A fifth workshop planned for Malaysia has been postponed to next year due to the pandemic. The global disruption has led Nagel to shift some activities online. Part of the learning material will be soon available on the website phage.directory thanks to a grant from the Mozilla Foundation.
“The training in Malaysia will sensitise more researchers from south-east Asian countries to the use of phages, which is not limited to human health but has applications for agriculture, livestock and food,” says Heraa Rajandas, a lecturer at AIMST, which will host the event.
At the end of the workshops, trainees know how to take phages from nature, isolate those corresponding to the target bacteria and characterise them, making use of DNA sequencing, to ensure that the phage does not have undesirable genetic properties.
Due in part to a lack of technological, financial and human resources, scientific teams working in the global south often focus more on animal and plant health, as well as food decontamination.

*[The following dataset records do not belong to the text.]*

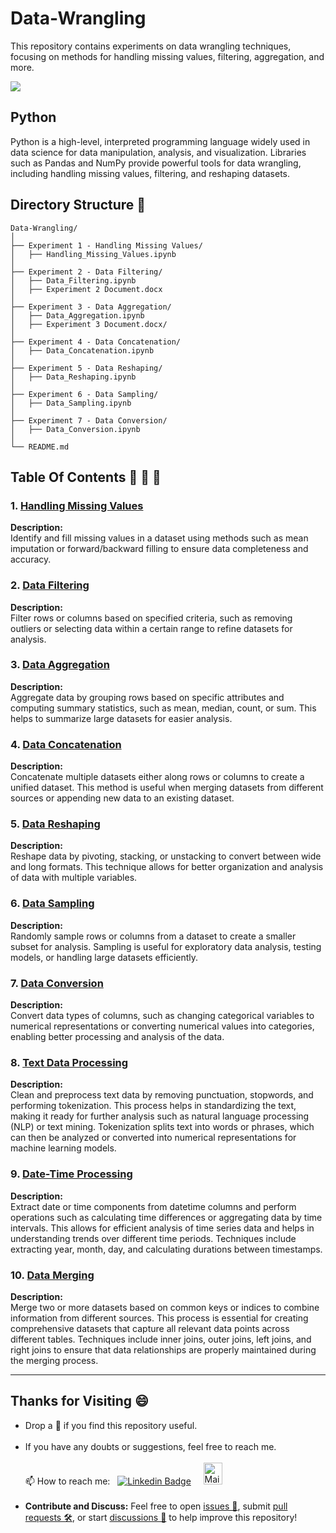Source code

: # Data-Wrangling
This repository contains experiments on data wrangling techniques, focusing on methods for handling missing values, filtering, aggregation, and more.

<img src = "https://editor.analyticsvidhya.com/uploads/84692DATA_WRANGLING.jpg">

## Python

Python is a high-level, interpreted programming language widely used in data science for data manipulation, analysis, and visualization. Libraries such as Pandas and NumPy provide powerful tools for data wrangling, including handling missing values, filtering, and reshaping datasets.

## Directory Structure 📂

```
Data-Wrangling/
│
├── Experiment 1 - Handling Missing Values/
│   ├── Handling_Missing_Values.ipynb
│
├── Experiment 2 - Data Filtering/
│   ├── Data_Filtering.ipynb
│   ├── Experiment 2 Document.docx
│
├── Experiment 3 - Data Aggregation/
│   ├── Data_Aggregation.ipynb
│   ├── Experiment 3 Document.docx/
│
├── Experiment 4 - Data Concatenation/
│   ├── Data_Concatenation.ipynb
│
├── Experiment 5 - Data Reshaping/
│   ├── Data_Reshaping.ipynb
│
├── Experiment 6 - Data Sampling/
│   ├── Data_Sampling.ipynb
│
├── Experiment 7 - Data Conversion/
│   ├── Data_Conversion.ipynb
│
└── README.md
```

## Table Of Contents 📔 🔖 📑

### 1. [Handling Missing Values](https://github.com/madhurimarawat/Data-Wrangling/tree/main/Experiment%201)

**Description:**  
Identify and fill missing values in a dataset using methods such as mean imputation or forward/backward filling to ensure data completeness and accuracy.

### 2. [Data Filtering](https://github.com/madhurimarawat/Data-Wrangling/tree/main/Experiment%202)

**Description:**  
Filter rows or columns based on specified criteria, such as removing outliers or selecting data within a certain range to refine datasets for analysis.

### 3. [Data Aggregation](https://github.com/madhurimarawat/Data-Wrangling/tree/main/Experiment%203)

**Description:**  
Aggregate data by grouping rows based on specific attributes and computing summary statistics, such as mean, median, count, or sum. This helps to summarize large datasets for easier analysis.

### 4. [Data Concatenation](https://github.com/madhurimarawat/Data-Wrangling/tree/main/Experiment%204)

**Description:**  
Concatenate multiple datasets either along rows or columns to create a unified dataset. This method is useful when merging datasets from different sources or appending new data to an existing dataset.

### 5. [Data Reshaping](https://github.com/madhurimarawat/Data-Wrangling/tree/main/Experiment%205)

**Description:**  
Reshape data by pivoting, stacking, or unstacking to convert between wide and long formats. This technique allows for better organization and analysis of data with multiple variables.

### 6. [Data Sampling](https://github.com/madhurimarawat/Data-Wrangling/tree/main/Experiment%206)

**Description:**  
Randomly sample rows or columns from a dataset to create a smaller subset for analysis. Sampling is useful for exploratory data analysis, testing models, or handling large datasets efficiently.

### 7. [Data Conversion](https://github.com/madhurimarawat/Data-Wrangling/tree/main/Experiment%207)

**Description:**  
Convert data types of columns, such as changing categorical variables to numerical representations or converting numerical values into categories, enabling better processing and analysis of the data.

### 8. [Text Data Processing](https://github.com/madhurimarawat/Data-Wrangling/tree/main/Experiment%208)

**Description:**  
Clean and preprocess text data by removing punctuation, stopwords, and performing tokenization. This process helps in standardizing the text, making it ready for further analysis such as natural language processing (NLP) or text mining. Tokenization splits text into words or phrases, which can then be analyzed or converted into numerical representations for machine learning models.

### 9. [Date-Time Processing](https://github.com/madhurimarawat/Data-Wrangling/tree/main/Experiment%209)

**Description:**  
Extract date or time components from datetime columns and perform operations such as calculating time differences or aggregating data by time intervals. This allows for efficient analysis of time series data and helps in understanding trends over different time periods. Techniques include extracting year, month, day, and calculating durations between timestamps.

### 10. [Data Merging](https://github.com/madhurimarawat/Data-Wrangling/tree/main/Experiment%2010)

**Description:**  
Merge two or more datasets based on common keys or indices to combine information from different sources. This process is essential for creating comprehensive datasets that capture all relevant data points across different tables. Techniques include inner joins, outer joins, left joins, and right joins to ensure that data relationships are properly maintained during the merging process.

---

## Thanks for Visiting 😄

- Drop a 🌟 if you find this repository useful.<br><br>
- If you have any doubts or suggestions, feel free to reach me.<br><br>
📫 How to reach me:  &nbsp; [![Linkedin Badge](https://img.shields.io/badge/-madhurima-blue?style=flat&logo=Linkedin&logoColor=white)](https://www.linkedin.com/in/madhurima-rawat/) &nbsp; &nbsp;
<a href ="mailto:rawatmadhurima@gmail.com"><img src="https://github.com/madhurimarawat/Machine-Learning-Using-Python/assets/105432776/b6a0873a-e961-42c0-8fbf-ab65828c961a" height=35 width=30 title="Mail Illustration" alt="Mail Illustration📫" > </a><br><br>
- **Contribute and Discuss:** Feel free to open <a href= "https://github.com/madhurimarawat/Data-Wrangling/issues">issues 🐛</a>, submit <a href = "https://github.com/madhurimarawat/Data-Wrangling/pulls">pull requests 🛠️</a>, or start <a href = "https://github.com/madhurimarawat/Data-Wrangling/discussions">discussions 💬</a> to help improve this repository!
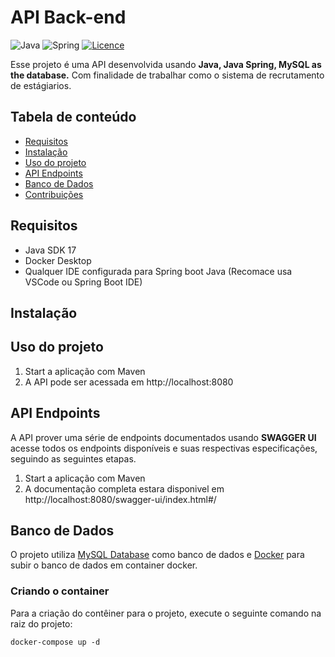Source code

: # API Back-end

![Java](https://img.shields.io/badge/java-%23ED8B00.svg?style=for-the-badge&logo=openjdk&logoColor=white)
![Spring](https://img.shields.io/badge/spring-%236DB33F.svg?style=for-the-badge&logo=spring&logoColor=white)
[![Licence](https://img.shields.io/github/license/Ileriayo/markdown-badges?style=for-the-badge)](./LICENSE)

Esse projeto é uma API desenvolvida usando **Java, Java Spring, MySQL as the database.** 
Com finalidade de trabalhar como o sistema de recrutamento de estágiarios.

## Tabela de conteúdo

- [Requisitos](#requisitos)
- [Instalação](#instalação)
- [Uso do projeto](#uso-do-projeto)
- [API Endpoints](#api-endpoints)
- [Banco de Dados](#banco-de-dados)
- [Contribuições](#contribuições)

## Requisitos

- Java SDK 17
- Docker Desktop
- Qualquer IDE configurada para Spring boot Java (Recomace usa VSCode ou Spring Boot IDE)

## Instalação

## Uso do projeto

1. Start a aplicação com Maven
2. A API pode ser acessada em http://localhost:8080


## API Endpoints
A API prover uma série de endpoints documentados usando **SWAGGER UI** acesse todos os endpoints disponíveis e suas respectivas especificações, seguindo as seguintes etapas.
1. Start a aplicação com Maven
2. A documentação completa estara disponivel em http://localhost:8080/swagger-ui/index.html#/

## Banco de Dados
O projeto utiliza [MySQL Database](https://dev.mysql.com/doc/) como banco de dados e [Docker](https://hub.docker.com/_/mysql) para subir o banco de dados em container docker.

### Criando o container
Para a criação do contêiner para o projeto, execute o seguinte comando na raiz do projeto:
```docker
docker-compose up -d
```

“The use of antibiotics by Ugandan farmers is massive, and this is a selection pressure for resistant organisms which can get to the human beings,” says Jesca Nakavuma, a microbiologist at Makerere University in Kampala who hosted the first PGH training in 2017. With funding from the African Union, she is working on phage cocktails that act against fish pathogens for aquaculture and now hopes to market them.
“There are also other ongoing projects from former participants on bovine mastitis, crop pathogens and on bacteria which are multidrug resistant such as E. coli, Klebsiella and Pseudomonas,” says Clokie.
PGH is also coordinating two transnational research programmes involving scientific institutions from Europe, North America and Africa. “In Kenya, two teams I collaborate with are working on phage cocktails against Campylobacter and Salmonella to decontaminate poultry meat, which is the cause of many food-borne infections,” says Nagel. The second project aims to test cholera phages in Bangladesh and then apply this treatment in the Democratic Republic of the Congo.
While producing phage-based drugs for food decontamination is already possible in some countries, the development of phage therapy for human health faces bigger hurdles. The lack of clinical trials meeting international standards means that – outside the former Soviet bloc – access to phages is either nonexistent or restricted to compassionate use. Many countries lack an appropriate regulatory framework.
In western countries, the manufacture of medicines must comply with strict criteria before they reach the market. “GMP standards can increase the production cost of a drug by 10 times; this is a major obstacle for all players. There are other forms of controlled production which might enable developing countries to access drugs they desperately need at prices they can actually afford,” says Nagel, who, with several colleagues, has outlined the role the WHO could potentially play in overseeing the use of phage-based products in developing nations.
The WHO has not officially included phage therapy in its action plan against antibiotic resistance, but Nagel hopes this could change if new clinical trials prove positive.